▸ AVAILABLE DATA:
• • • •
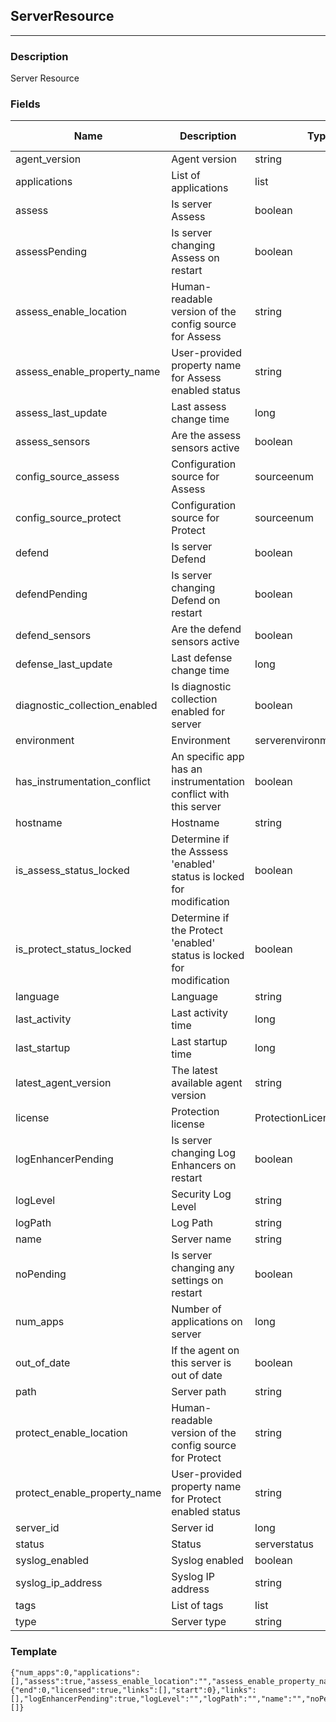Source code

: ## ServerResource
---
### Description
Server Resource
### Fields
| Name | Description | Type | Allowed Values | Required |
| ---- | ----------- | ---- | -------------- | -------- |
| agent_version | Agent version | string |  | false |
| applications | List of applications | list |  | false |
| assess | Is server Assess | boolean |  | false |
| assessPending | Is server changing Assess on restart | boolean |  | false |
| assess_enable_location | Human-readable version of the config source for Assess | string |  | false |
| assess_enable_property_name | User-provided property name for Assess enabled status | string |  | false |
| assess_last_update | Last assess change time | long |  | false |
| assess_sensors | Are the assess sensors active | boolean |  | false |
| config_source_assess | Configuration source for Assess | sourceenum |  | false |
| config_source_protect | Configuration source for Protect | sourceenum |  | false |
| defend | Is server Defend | boolean |  | false |
| defendPending | Is server changing Defend on restart | boolean |  | false |
| defend_sensors | Are the defend sensors active | boolean |  | false |
| defense_last_update | Last defense change time | long |  | false |
| diagnostic_collection_enabled | Is diagnostic collection enabled for server | boolean |  | false |
| environment | Environment | serverenvironment |  | false |
| has_instrumentation_conflict | An specific app has an instrumentation conflict with this server | boolean |  | false |
| hostname | Hostname | string |  | false |
| is_assess_status_locked | Determine if the Asssess &#x27;enabled&#x27; status is locked for modification | boolean |  | false |
| is_protect_status_locked | Determine if the Protect &#x27;enabled&#x27; status is locked for modification | boolean |  | false |
| language | Language | string |  | false |
| last_activity | Last activity time | long |  | false |
| last_startup | Last startup time | long |  | false |
| latest_agent_version | The latest available agent version | string |  | false |
| license | Protection license | ProtectionLicenseResource |  | false |
| logEnhancerPending | Is server changing Log Enhancers on restart | boolean |  | false |
| logLevel | Security Log Level | string |  | false |
| logPath | Log Path | string |  | false |
| name | Server name | string |  | false |
| noPending | Is server changing any settings on restart | boolean |  | false |
| num_apps | Number of applications on server | long |  | false |
| out_of_date | If the agent on this server is out of date | boolean |  | false |
| path | Server path | string |  | false |
| protect_enable_location | Human-readable version of the config source for Protect | string |  | false |
| protect_enable_property_name | User-provided property name for Protect enabled status | string |  | false |
| server_id | Server id | long |  | false |
| status | Status | serverstatus |  | false |
| syslog_enabled | Syslog enabled | boolean |  | false |
| syslog_ip_address | Syslog IP address | string |  | false |
| tags | List of tags | list |  | false |
| type | Server type | string |  | false |
### Template
```
{"num_apps":0,"applications":[],"assess":true,"assess_enable_location":"","assess_enable_property_name":"","assess_last_update":0,"assessPending":true,"assess_sensors":true,"is_assess_status_locked":true,"config_source_assess":"","config_source_protect":"","defend":true,"defendPending":true,"defend_sensors":true,"defense_last_update":0,"diagnostic_collection_enabled":true,"agent_version":"","environment":"","has_instrumentation_conflict":true,"hostname":"","language":"","last_activity":0,"last_startup":0,"latest_agent_version":"","license":{"end":0,"licensed":true,"links":[],"start":0},"links":[],"logEnhancerPending":true,"logLevel":"","logPath":"","name":"","noPending":true,"out_of_date":true,"protect_enable_location":"","protect_enable_property_name":"","is_protect_status_locked":true,"server_id":0,"path":"","type":"","status":"","syslog_enabled":true,"syslog_ip_address":"","tags":[]}
```
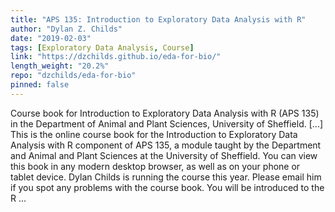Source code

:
 ```yaml
---
title: "APS 135: Introduction to Exploratory Data Analysis with R"
author: "Dylan Z. Childs"
date: "2019-02-03"
tags: [Exploratory Data Analysis, Course]
link: "https://dzchilds.github.io/eda-for-bio/"
length_weight: "20.2%"
repo: "dzchilds/eda-for-bio"
pinned: false
---
```


Course book for Introduction to Exploratory Data Analysis with R (APS 135) in the Department of Animal and Plant Sciences, University of Sheffield. [...] This is the online course book for the Introduction to Exploratory Data Analysis with R component of APS 135, a module taught by the Department and Animal and Plant Sciences at the University of Sheffield. You can view this book in any modern desktop browser, as well as on your phone or tablet device. Dylan Childs is running the course this year. Please email him if you spot any problems with the course book. You will be introduced to the R ...
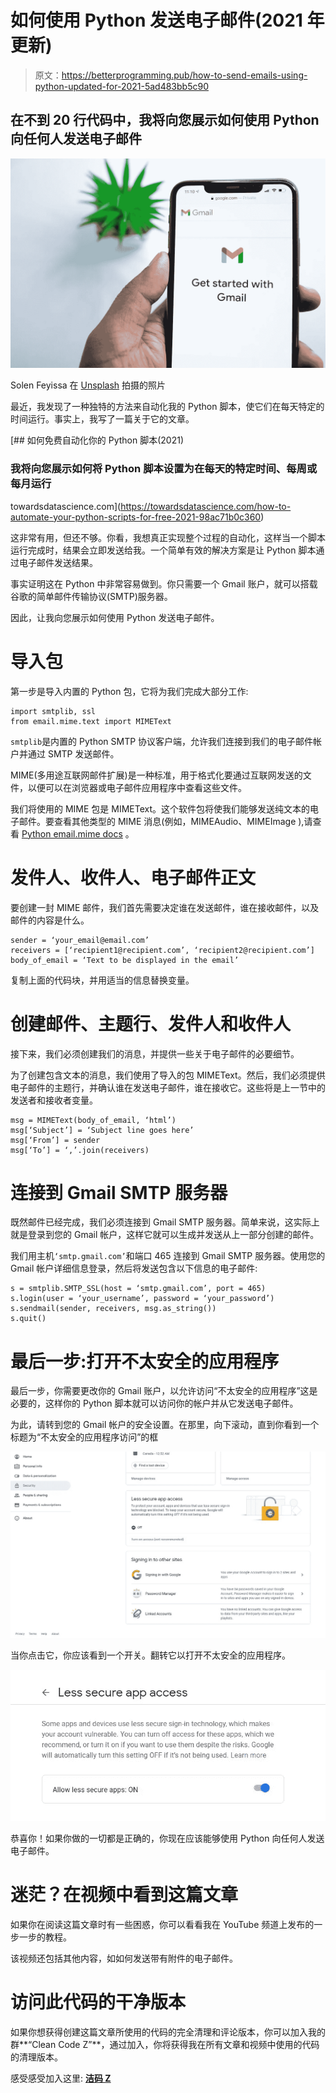 # 如何使用 Python 发送电子邮件(2021 年更新)

> 原文：<https://betterprogramming.pub/how-to-send-emails-using-python-updated-for-2021-5ad483bb5c90>

## 在不到 20 行代码中，我将向您展示如何使用 Python 向任何人发送电子邮件

![](img/bb7b8bc9eb79b3107b58c03ad1f521fd.png)

Solen Feyissa 在 [Unsplash](https://unsplash.com/?utm_source=unsplash&utm_medium=referral&utm_content=creditCopyText) 拍摄的照片

最近，我发现了一种独特的方法来自动化我的 Python 脚本，使它们在每天特定的时间运行。事实上，我写了一篇关于它的文章。

[](https://towardsdatascience.com/how-to-automate-your-python-scripts-for-free-2021-98ac71b0c360) [## 如何免费自动化你的 Python 脚本(2021)

### 我将向您展示如何将 Python 脚本设置为在每天的特定时间、每周或每月运行

towardsdatascience.com](https://towardsdatascience.com/how-to-automate-your-python-scripts-for-free-2021-98ac71b0c360) 

这非常有用，但还不够。你看，我想真正实现整个过程的自动化，这样当一个脚本运行完成时，结果会立即发送给我。一个简单有效的解决方案是让 Python 脚本通过电子邮件发送结果。

事实证明这在 Python 中非常容易做到。你只需要一个 Gmail 账户，就可以搭载谷歌的简单邮件传输协议(SMTP)服务器。

因此，让我向您展示如何使用 Python 发送电子邮件。

# 导入包

第一步是导入内置的 Python 包，它将为我们完成大部分工作:

```
import smtplib, ssl
from email.mime.text import MIMEText
```

`smtplib`是内置的 Python SMTP 协议客户端，允许我们连接到我们的电子邮件帐户并通过 SMTP 发送邮件。

MIME(多用途互联网邮件扩展)是一种标准，用于格式化要通过互联网发送的文件，以便可以在浏览器或电子邮件应用程序中查看这些文件。

我们将使用的 MIME 包是 MIMEText。这个软件包将使我们能够发送纯文本的电子邮件。要查看其他类型的 MIME 消息(例如，MIMEAudio、MIMEImage ),请查看 [Python email.mime docs](https://docs.python.org/2/library/email.mime.html) 。

# 发件人、收件人、电子邮件正文

要创建一封 MIME 邮件，我们首先需要决定谁在发送邮件，谁在接收邮件，以及邮件的内容是什么。

```
sender = ‘your_email@email.com’
receivers = [‘recipient1@recipient.com’, ‘recipient2@recipient.com’]
body_of_email = ‘Text to be displayed in the email’
```

复制上面的代码块，并用适当的信息替换变量。

# 创建邮件、主题行、发件人和收件人

接下来，我们必须创建我们的消息，并提供一些关于电子邮件的必要细节。

为了创建包含文本的消息，我们使用了导入的包 MIMEText。然后，我们必须提供电子邮件的主题行，并确认谁在发送电子邮件，谁在接收它。这些将是上一节中的发送者和接收者变量。

```
msg = MIMEText(body_of_email, ‘html’)
msg[‘Subject’] = ‘Subject line goes here’
msg[‘From’] = sender
msg[‘To’] = ‘,’.join(receivers)
```

# 连接到 Gmail SMTP 服务器

既然邮件已经完成，我们必须连接到 Gmail SMTP 服务器。简单来说，这实际上就是登录到您的 Gmail 帐户，这样它就可以生成并发送从上一部分创建的邮件。

我们用主机`‘smtp.gmail.com’`和端口 465 连接到 Gmail SMTP 服务器。使用您的 Gmail 帐户详细信息登录，然后将发送包含以下信息的电子邮件:

```
s = smtplib.SMTP_SSL(host = ‘smtp.gmail.com’, port = 465)
s.login(user = ‘your_username’, password = ‘your_password’)
s.sendmail(sender, receivers, msg.as_string())
s.quit()
```

# 最后一步:打开不太安全的应用程序

最后一步，你需要更改你的 Gmail 账户，以允许访问“不太安全的应用程序”这是必要的，这样你的 Python 脚本就可以访问你的帐户并从它发送电子邮件。

为此，请转到您的 Gmail 帐户的安全设置。在那里，向下滚动，直到你看到一个标题为“不太安全的应用程序访问”的框

![](img/d92bb9b3a95840a30abc315880972013.png)

当你点击它，你应该看到一个开关。翻转它以打开不太安全的应用程序。

![](img/023f65e34dabec218841a7f3ac092ad9.png)

恭喜你！如果你做的一切都是正确的，你现在应该能够使用 Python 向任何人发送电子邮件。

# 迷茫？在视频中看到这篇文章

如果你在阅读这篇文章时有一些困惑，你可以看看我在 YouTube 频道上发布的一步一步的教程。

该视频还包括其他内容，如如何发送带有附件的电子邮件。

# 访问此代码的干净版本

如果你想获得创建这篇文章所使用的代码的完全清理和评论版本，你可以加入我的群**“Clean Code Z”**，通过加入，你将获得我在所有文章和视频中使用的代码的清理版本。

感受感受加入这里: [**洁码 Z**](http://wondrous-originator-2391.ck.page/christopherzita/cleancodez)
• • • •
▸ WHAT TO DO: Where does the string "Dylan" occur in the data above? Copy every line that holds it.

▸ TASK OUTPUT:
author: "Dylan Z. Childs"
Course book for Introduction to Exploratory Data Analysis with R (APS 135) in the Department of Animal and Plant Sciences, University of Sheffield. [...] This is the online course book for the Introduction to Exploratory Data Analysis with R component of APS 135, a module taught by the Department and Animal and Plant Sciences at the University of Sheffield. You can view this book in any modern desktop browser, as well as on your phone or tablet device. Dylan Childs is running the course this year. Please email him if you spot any problems with the course book. You will be introduced to the R ...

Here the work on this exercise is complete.